I've countered the same issue if i understand your question correctly this is the solution you need, and you can also use it in loops, i hope this help you, if this is not your answer just tell me to update my answer
const AsyncFuncion = async () => {
let interval = 2000;
const delayPromise = (data, delayDuration) => {
return new Promise((resolve) => {
setTimeout(() => {
// here you can do your operations on db
resolve();
}, delayDuration)
});
};
try {
const userData = // the data you want from db or you can use http request to get that data
const promises = userData.map((data, index) => delayPromise(data, index * interval));
await Promise.all(promises);
setTimeout(function(){
console.log('done') // after 10 minitues it'll repeate it self you can disable it also
AsyncFuncion()
}, 1000 * 60 * 10)
} catch (e) {
console.error('AsyncFuncion', e);
}
}
AsyncFuncion();
As a follow-up to my comment: `verifyExistingUsers` has no reason to 'return new promise'. Node will wrap your return statement in a promise on its own because the function is 'async'.
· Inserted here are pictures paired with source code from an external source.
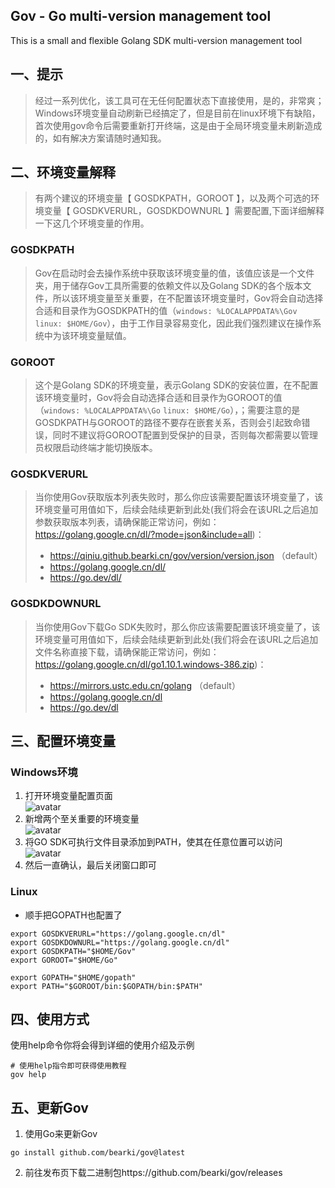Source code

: ## Gov - Go multi-version management tool
This is a small and flexible Golang SDK multi-version management tool

## 一、提示
> 经过一系列优化，该工具可在无任何配置状态下直接使用，是的，非常爽；Windows环境变量自动刷新已经搞定了，但是目前在linux环境下有缺陷，首次使用gov命令后需要重新打开终端，这是由于全局环境变量未刷新造成的，如有解决方案请随时通知我。

## 二、环境变量解释
> 有两个建议的环境变量【 GOSDKPATH，GOROOT 】，以及两个可选的环境变量【 GOSDKVERURL，GOSDKDOWNURL 】需要配置,下面详细解释一下这几个环境变量的作用。

### GOSDKPATH
> Gov在启动时会去操作系统中获取该环境变量的值，该值应该是一个文件夹，用于储存Gov工具所需要的依赖文件以及Golang SDK的各个版本文件，所以该环境变量至关重要，在不配置该环境变量时，Gov将会自动选择合适和目录作为GOSDKPATH的值（`windows: %LOCALAPPDATA%\Gov` `linux: $HOME/Gov`），由于工作目录容易变化，因此我们强烈建议在操作系统中为该环境变量赋值。

### GOROOT
> 这个是Golang SDK的环境变量，表示Golang SDK的安装位置，在不配置该环境变量时，Gov将会自动选择合适和目录作为GOROOT的值（`windows: %LOCALAPPDATA%\Go` `linux: $HOME/Go`），；需要注意的是GOSDKPATH与GOROOT的路径不要存在嵌套关系，否则会引起致命错误，同时不建议将GOROOT配置到受保护的目录，否则每次都需要以管理员权限启动终端才能切换版本。

### GOSDKVERURL
> 当你使用Gov获取版本列表失败时，那么你应该需要配置该环境变量了，该环境变量可用值如下，后续会陆续更新到此处(我们将会在该URL之后追加参数获取版本列表，请确保能正常访问，例如：https://golang.google.cn/dl/?mode=json&include=all)：
> * https://qiniu.github.bearki.cn/gov/version/version.json （default）
> * https://golang.google.cn/dl/
> * https://go.dev/dl/

### GOSDKDOWNURL
> 当你使用Gov下载Go SDK失败时，那么你应该需要配置该环境变量了，该环境变量可用值如下，后续会陆续更新到此处(我们将会在该URL之后追加文件名称直接下载，请确保能正常访问，例如：https://golang.google.cn/dl/go1.10.1.windows-386.zip)：
> * https://mirrors.ustc.edu.cn/golang （default）
> * https://golang.google.cn/dl
> * https://go.dev/dl

## 三、配置环境变量
### Windows环境 
1. 打开环境变量配置页面   
![avatar](https://qiniu.github.bearki.cn/gov/gov-windows-env-1.png)  
2. 新增两个至关重要的环境变量  
![avatar](https://qiniu.github.bearki.cn/gov/gov-windows-env-2.png)  
3. 将GO SDK可执行文件目录添加到PATH，使其在任意位置可以访问  
![avatar](https://qiniu.github.bearki.cn/gov/gov-windows-env-3.png)  
4. 然后一直确认，最后关闭窗口即可  
  
### Linux
* 顺手把GOPATH也配置了
```shell
export GOSDKVERURL="https://golang.google.cn/dl"
export GOSDKDOWNURL="https://golang.google.cn/dl"
export GOSDKPATH="$HOME/Gov"
export GOROOT="$HOME/Go"

export GOPATH="$HOME/gopath"
export PATH="$GOROOT/bin:$GOPATH/bin:$PATH"
```

## 四、使用方式
使用help命令你将会得到详细的使用介绍及示例
```shell
# 使用help指令即可获得使用教程
gov help

```

## 五、更新Gov
1. 使用Go来更新Gov
```shell
go install github.com/bearki/gov@latest
```
2. 前往发布页下载二进制包https://github.com/bearki/gov/releases
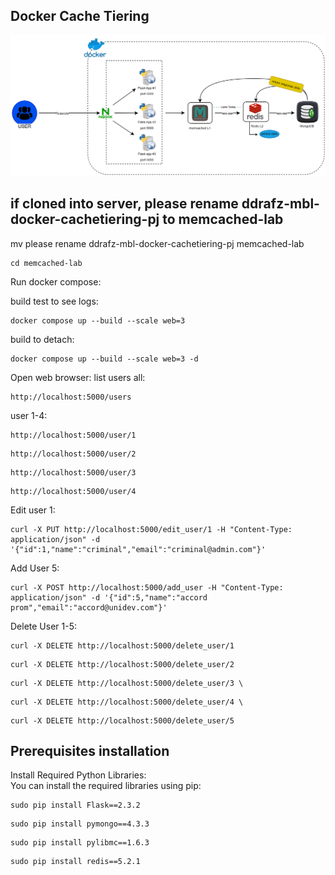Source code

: ## Docker Cache Tiering
![Docker Cache Tiering](docker-cachetiering-diagram1.png)

## if cloned into server, please rename ddrafz-mbl-docker-cachetiering-pj to memcached-lab

mv please rename ddrafz-mbl-docker-cachetiering-pj memcached-lab
```
cd memcached-lab
```

Run docker compose:

build test to see logs:
```
docker compose up --build --scale web=3
```
build to detach:
```
docker compose up --build --scale web=3 -d
```
Open web browser:
list users all:
```
http://localhost:5000/users
```
user 1-4:
```
http://localhost:5000/user/1
```
```
http://localhost:5000/user/2
```
```
http://localhost:5000/user/3
```
```
http://localhost:5000/user/4
```

Edit user 1:
```
curl -X PUT http://localhost:5000/edit_user/1 -H "Content-Type: application/json" -d '{"id":1,"name":"criminal","email":"criminal@admin.com"}'
```
Add User 5:
```
curl -X POST http://localhost:5000/add_user -H "Content-Type: application/json" -d '{"id":5,"name":"accord prom","email":"accord@unidev.com"}'
```

Delete User 1-5:
```
curl -X DELETE http://localhost:5000/delete_user/1
```
```
curl -X DELETE http://localhost:5000/delete_user/2
```
```
curl -X DELETE http://localhost:5000/delete_user/3 \
```
```
curl -X DELETE http://localhost:5000/delete_user/4 \
```
```
curl -X DELETE http://localhost:5000/delete_user/5
```

## Prerequisites installation

Install Required Python Libraries: \
You can install the required libraries using pip:
```
sudo pip install Flask==2.3.2
```
```
sudo pip install pymongo==4.3.3
```
```
sudo pip install pylibmc==1.6.3
```
```
sudo pip install redis==5.2.1
```

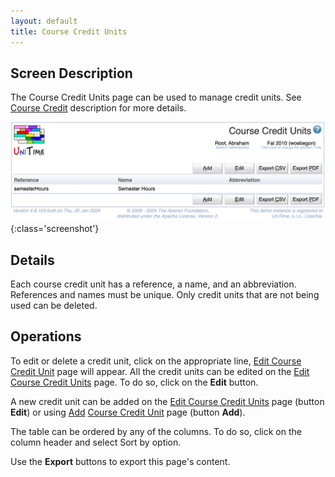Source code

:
 ```yaml
---
layout: default
title: Course Credit Units
---
```



## Screen Description


 The Course Credit Units page can be used to manage credit units. See [Course Credit](course-credit) description for more details.

![Course Credit Units](images/course-credit-units.png){:class='screenshot'}

## Details


 Each course credit unit has a reference, a name, and an abbreviation. References and names must be unique. Only credit units that are not being used can be deleted.

## Operations


 To edit or delete a credit unit, click on the appropriate line, [Edit Course Credit Unit](edit-course-credit-unit) page will appear. All the credit units can be edited on the [Edit Course Credit Units](edit-course-credit-units) page. To do so, click on the **Edit** button.


 A new credit unit can be added on the [Edit Course Credit Units](edit-course-credit-units) page (button **Edit**) or using [Add](http://goog_1604282881) [Course Credit Unit](add-course-credit-unit) page (button **Add**).


 The table can be ordered by any of the columns. To do so, click on the column header and select Sort by <column name> option.

Use the **Export** buttons to export this page's content.




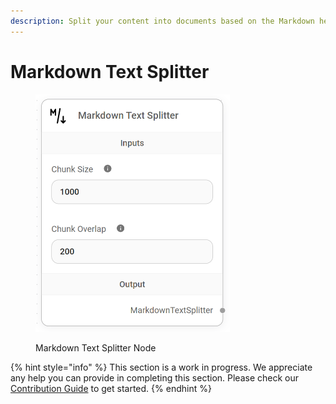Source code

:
 ```yaml
---
description: Split your content into documents based on the Markdown headers.
---
```


# Markdown Text Splitter

<figure><img src="../../../.gitbook/assets/image (153).png" alt="" width="311"><figcaption><p>Markdown Text Splitter Node</p></figcaption></figure>

{% hint style="info" %}
This section is a work in progress. We appreciate any help you can provide in completing this section. Please check our [Contribution Guide](broken-reference) to get started.
{% endhint %}
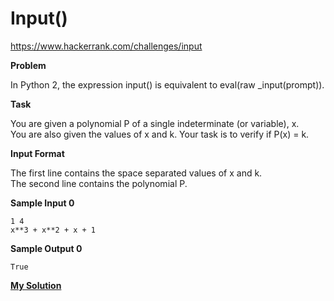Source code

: # Input()

https://www.hackerrank.com/challenges/input

**Problem**

In Python 2, the expression input() is equivalent to eval(raw _input(prompt)).

**Task**

You are given a polynomial P of a single indeterminate (or variable), x.   
You are also given the values of x and k. Your task is to verify if P(x) = k.

**Input Format**

The first line contains the space separated values of x and k.   
The second line contains the polynomial P.

**Sample Input 0**

```
1 4
x**3 + x**2 + x + 1
```

**Sample Output 0**

```
True
```
[**My Solution**](answer.py)
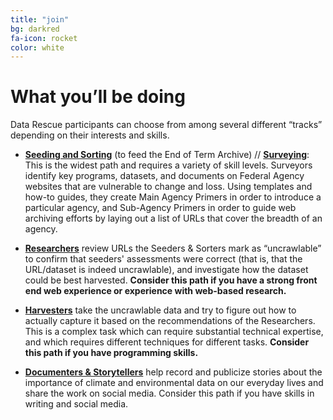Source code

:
 ```yaml
---
title: "join"
bg: darkred
fa-icon: rocket  
color: white  
---
```


# What you’ll be doing
 
Data Rescue participants can choose from among several different “tracks” depending on their interests and skills.

- [**Seeding and Sorting**](https://datarefuge.github.io/workflow/seeding/) (to feed the End of Term Archive) // [**Surveying**](https://datarefuge.github.io/workflow/surveying/#what-do-surveyors-do): This is the widest path and requires a variety of skill levels. Surveyors identify key programs, datasets, and documents on Federal Agency websites that are vulnerable to change and loss. Using templates and how-to guides, they create Main Agency Primers in order to introduce a particular agency, and Sub-Agency Primers in order to guide web archiving efforts by laying out a list of URLs that cover the breadth of an agency.

- [**Researchers**](https://datarefuge.github.io/workflow/researching/) review URLs the Seeders & Sorters mark as “uncrawlable” to confirm that seeders' assessments were correct (that is, that the URL/dataset is indeed uncrawlable), and investigate how the dataset could be best harvested. **Consider this path if you have a strong front end web experience or experience with web-based research.**

- [**Harvesters**](https://datarefuge.github.io/workflow/harvesting/) take the uncrawlable data and try to figure out how to actually capture it based on the recommendations of the Researchers. This is a complex task which can require substantial technical expertise, and which requires different techniques for different tasks. **Consider this path if you have programming skills.**

- [**Documenters & Storytellers**](http://www.ppehlab.org/storytelling) help record and publicize stories about the importance of climate and environmental data on our everyday lives and share the work on social media. Consider this path if you have skills in writing and social media.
The original error here is because you effectively cannot use `await` in the anonymous, non-async function, `((resolve, reject) => {})`.
Instead of returning a new promise, you will just return the variable you want when you are done pushing data into the array. By doing so and declaring the function as 'async', Node will wrap your return value in a promise that you await somewhere else.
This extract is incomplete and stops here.